Identity theft - Wikipedia, the free encyclopedia

And if they can sneak a photo of you while they are on the phone, I would imagine it makes the ID info doubly valuable.


----------



## xabiaxica (Jun 23, 2009)

Alcalaina said:


> read the article on Wikipedia about identity theft.
> Identity theft - Wikipedia, the free encyclopedia
> 
> And if they can sneak a photo of you while they are on the phone, I would imagine it makes the ID info doubly valuable.


OMG he could have taken a photo with his phone!


my student did inform the Consulate of the incident in case someone tried to use the passport info


apparently they weren't at all interested


----------



## mrypg9 (Apr 26, 2008)

Alcalaina said:


> read the article on Wikipedia about identity theft.
> Identity theft - Wikipedia, the free encyclopedia
> 
> And if they can sneak a photo of you while they are on the phone, I would imagine it makes the ID info doubly valuable.




All is revealed....I shall be very careful in future.

Once I was sitting in the BA Lounge at Heathrow when a pinstripe-clad type had a loud conversation on his mobile with a business contact....I heard him give full details of his bank account number, name and home adress, IBAN and BIC....
He obviously thought that everyone in earshot was honest...
It being a well-known fact that crooks, moneylaunderers and cother unsavoury types always fly Ryanair....

And just remembered...OH had 1500 euros taken from her account last year, used for online gambling. She eventually had the money refunded from the bank but it took a couple of months. A few days before she had bought a mobile phone from Carrefour online....whoever dealt with the transaction knew her name, address, bank, bank account number. The only detail wrong on the gambling transaction was her date of birth. We presume the bank involved the police but have heard nothing.


----------



## Alcalaina (Aug 6, 2010)

mrypg9 said:


> And just remembered...OH had 1500 euros taken from her account last year, used for online gambling. She eventually had the money refunded from the bank but it took a couple of months. A few days before she had bought a mobile phone from Carrefour online....whoever dealt with the transaction knew her name, address, bank, bank account number. The only detail wrong on the gambling transaction was her date of birth. We presume the bank involved the police but have heard nothing.


We had a similar experience, but only €400. Took two months to get it back. They tracked it down to a hacker in the online top-up database for Movistar PAYG mobiles!


----------



## mrypg9 (Apr 26, 2008)

Alcalaina said:


> We had a similar experience, but only €400. Took two months to get it back.

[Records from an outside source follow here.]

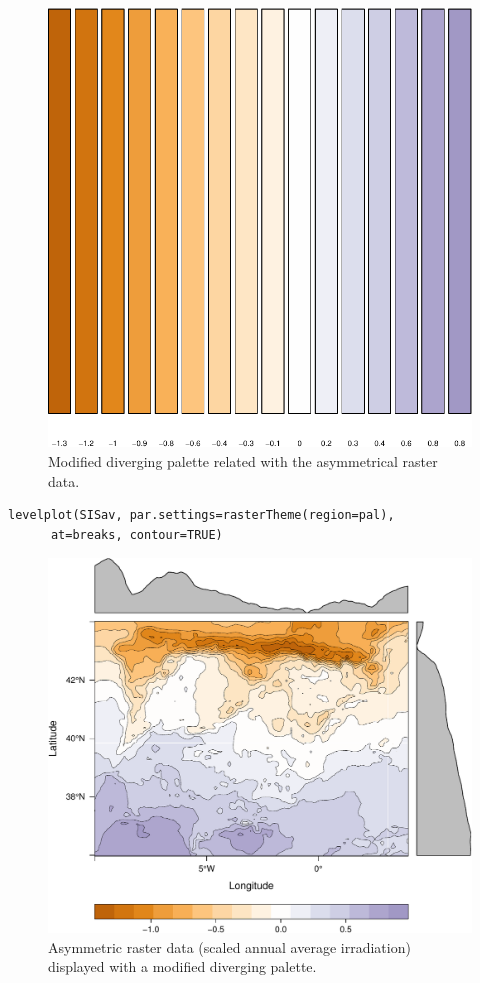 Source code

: \documentclass[smallroyalvopaper]{memoir}
\begin{document}
\begin{figure}[htb]
\centering
\includegraphics[height=0.3\textheight]{figs/showBreak2Pal.pdf}
\caption{\label{fig:showBreak2Pal}Modified diverging palette related with the asymmetrical raster data.}
\end{figure}


\lstset{language=R,numbers=none}
\begin{lstlisting}
levelplot(SISav, par.settings=rasterTheme(region=pal),
	  at=breaks, contour=TRUE)
\end{lstlisting}

\begin{figure}[htb]
\centering
\includegraphics[width=.9\linewidth]{figs/divPalSISav.pdf}
\caption{\label{fig:divPalSISav}Asymmetric raster data (scaled annual average irradiation) displayed with a modified diverging palette.}
\end{figure}
\end{document}
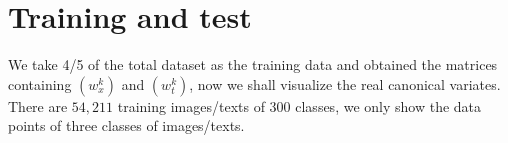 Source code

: \documentclass[12pt]{report}	%
\begin{document}
\section{Training and test}


We take 4/5 of the total dataset as the training data and obtained the matrices containing $(w_x^k)$ and $(w_t^k)$, now we shall visualize the real canonical variates. There are $54,211$ training images/texts of 300 classes, we only show the data points of three classes of images/texts.



\begin{figure}[H]
        \centering
\end{figure}
\end{document}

They tracked it down to a hacker in the online top-up database for Movistar PAYG mobiles!


Now I hadn't thought of that...
A friend in the UK was astonished to get a letter from Tesco advising her that a jar of Hollandaise sauce she had purchased a week or so earlier should not be consumed as it was subject to product recall...
Big Brother or what????
That's why I don't get worked up about CCTV cameras. There's so much intrusion anyway.
Interestingly, on that topic, the preamble to the US Declaration of Independence lists the right to the pursuit of 'Life, liberty and happiness'. In that order.
Life before liberty. Which, when you think about it, makes sense.


----------



## Alcalaina (Aug 6, 2010)

mrypg9 said:


> Now I hadn't thought of that...
> A friend in the UK was astonished to get a letter from Tesco advising her that a jar of Hollandaise sauce she had purchased a week or so earlier should not be consumed as it was subject to product recall...
> Big Brother or what????
> That's why I don't get worked up about CCTV cameras. There's so much intrusion anyway.
> ...


But is life without liberty worth living?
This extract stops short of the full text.